A blanket withdrawal of the government’s furlough scheme threatens to put a “python-like” squeeze on jobs in areas of the economy hardest hit by the coronavirus pandemic, the chancellor has been warned.
Rishi Sunak risks making a “historic mistake” unless he abandons his “one-size-fits-all” approach to the phasing out of financial support, Labour has said.
However, the government has rejected the criticism and said the “unprecedented” employment assistance during the COVID-19 crisis was “comprehensive and generous”.
The opposition urged action ahead of the start of the staged ending of the job retention scheme, set up as part of the emergency response to the coronavirus, which led to a nationwide lockdown.
Employers will having to begin paying National Insurance and pension contributions for their staff from 1 August.
In September, companies will have to pay 10% of furloughed employees’ salaries, rising to 20% in October when the scheme finishes.
The chancellor has also offered to give a £1,000 bonus for each worker that companies bring back from furlough and employ through to January next year, although critics warn such incentives “look too small to be effective given the uncertainty about the economic outlook”.
Speaking ahead of the launch of a jobs campaign by Labour, shadow chancellor Anneliese Dodds said: “The chancellor’s refusal to abandon his one-size-fits-all withdrawal of furlough is a historic mistake that risks a python-like squeeze on jobs in the worst-hit sectors.
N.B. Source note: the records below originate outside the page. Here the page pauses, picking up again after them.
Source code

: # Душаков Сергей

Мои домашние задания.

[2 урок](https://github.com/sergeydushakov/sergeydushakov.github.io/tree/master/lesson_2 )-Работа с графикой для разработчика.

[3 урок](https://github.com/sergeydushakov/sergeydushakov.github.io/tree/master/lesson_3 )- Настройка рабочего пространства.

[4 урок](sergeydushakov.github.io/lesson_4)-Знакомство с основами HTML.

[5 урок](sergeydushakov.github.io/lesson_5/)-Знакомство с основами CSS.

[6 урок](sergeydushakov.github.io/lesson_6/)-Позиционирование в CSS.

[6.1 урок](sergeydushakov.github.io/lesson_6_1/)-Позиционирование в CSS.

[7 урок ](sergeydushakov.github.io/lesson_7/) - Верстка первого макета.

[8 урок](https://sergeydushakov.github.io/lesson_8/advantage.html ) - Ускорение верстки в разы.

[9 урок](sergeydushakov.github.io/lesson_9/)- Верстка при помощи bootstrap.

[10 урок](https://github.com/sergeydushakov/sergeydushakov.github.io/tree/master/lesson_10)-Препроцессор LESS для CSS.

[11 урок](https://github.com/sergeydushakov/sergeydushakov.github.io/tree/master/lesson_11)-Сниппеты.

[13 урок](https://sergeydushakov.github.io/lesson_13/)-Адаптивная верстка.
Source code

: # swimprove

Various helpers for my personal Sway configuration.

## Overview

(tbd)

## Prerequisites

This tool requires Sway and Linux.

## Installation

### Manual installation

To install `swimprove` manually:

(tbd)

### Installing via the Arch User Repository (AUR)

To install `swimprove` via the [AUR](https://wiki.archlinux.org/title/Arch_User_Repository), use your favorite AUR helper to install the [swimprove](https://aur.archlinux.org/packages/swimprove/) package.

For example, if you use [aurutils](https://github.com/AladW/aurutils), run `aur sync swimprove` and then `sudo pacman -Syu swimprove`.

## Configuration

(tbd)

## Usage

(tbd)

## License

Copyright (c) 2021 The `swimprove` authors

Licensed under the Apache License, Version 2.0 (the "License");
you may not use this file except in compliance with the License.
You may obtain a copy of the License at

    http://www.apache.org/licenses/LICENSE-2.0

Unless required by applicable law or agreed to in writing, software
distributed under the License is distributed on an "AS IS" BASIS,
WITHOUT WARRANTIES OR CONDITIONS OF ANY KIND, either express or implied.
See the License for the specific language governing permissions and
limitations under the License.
“The reward for months of hard work and sacrifice by the British people cannot be a P45.
“It’s not too late for the chancellor to see sense, change course and support the businesses and sectors that need it most. But, even if he does, there is still much to do.”
The party has urged the government to reform the furlough scheme so that it supports jobs in the worst-hit sectors and targets aid to struggling industries.
But defending its record, a government source said the administration had “worked tirelessly during this crisis to protect jobs, livelihoods and businesses”.
They added: “At every step we have acted at scale and at pace to ensure as many people as possible are supported during this difficult time.
“The furlough scheme is unprecedented and has so far supported the wages of 9.5 million people, at a cost of £31.7 billion and will run for eight months in total.
“It is not a ‘one-size-fits-all’ policy, it is the most comprehensive and generous version of support that can be provided.”